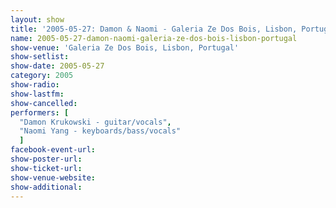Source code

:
 ```yaml
---
layout: show
title: '2005-05-27: Damon & Naomi - Galeria Ze Dos Bois, Lisbon, Portugal'
name: 2005-05-27-damon-naomi-galeria-ze-dos-bois-lisbon-portugal
show-venue: 'Galeria Ze Dos Bois, Lisbon, Portugal'
show-setlist: 
show-date: 2005-05-27
category: 2005
show-radio: 
show-lastfm: 
show-cancelled: 
performers: [
  "Damon Krukowski - guitar/vocals",
  "Naomi Yang - keyboards/bass/vocals"
  ]
facebook-event-url: 
show-poster-url: 
show-ticket-url: 
show-venue-website: 
show-additional: 
---
```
◆ ◆ ◆ ◆ ◆ ◆ ◆
*Directions*
These entries are to be printed again word for word, except for the pictures.

*Exercise output*
Source code

:
 ```yaml
---
layout: show
title: '2005-05-27: Damon & Naomi - Galeria Ze Dos Bois, Lisbon, Portugal'
name: 2005-05-27-damon-naomi-galeria-ze-dos-bois-lisbon-portugal
show-venue: 'Galeria Ze Dos Bois, Lisbon, Portugal'
show-setlist: 
show-date: 2005-05-27
category: 2005
show-radio: 
show-lastfm: 
show-cancelled: 
performers: [
  "Damon Krukowski - guitar/vocals",
  "Naomi Yang - keyboards/bass/vocals"
  ]
facebook-event-url: 
show-poster-url: 
show-ticket-url: 
show-venue-website: 
show-additional: 
---
```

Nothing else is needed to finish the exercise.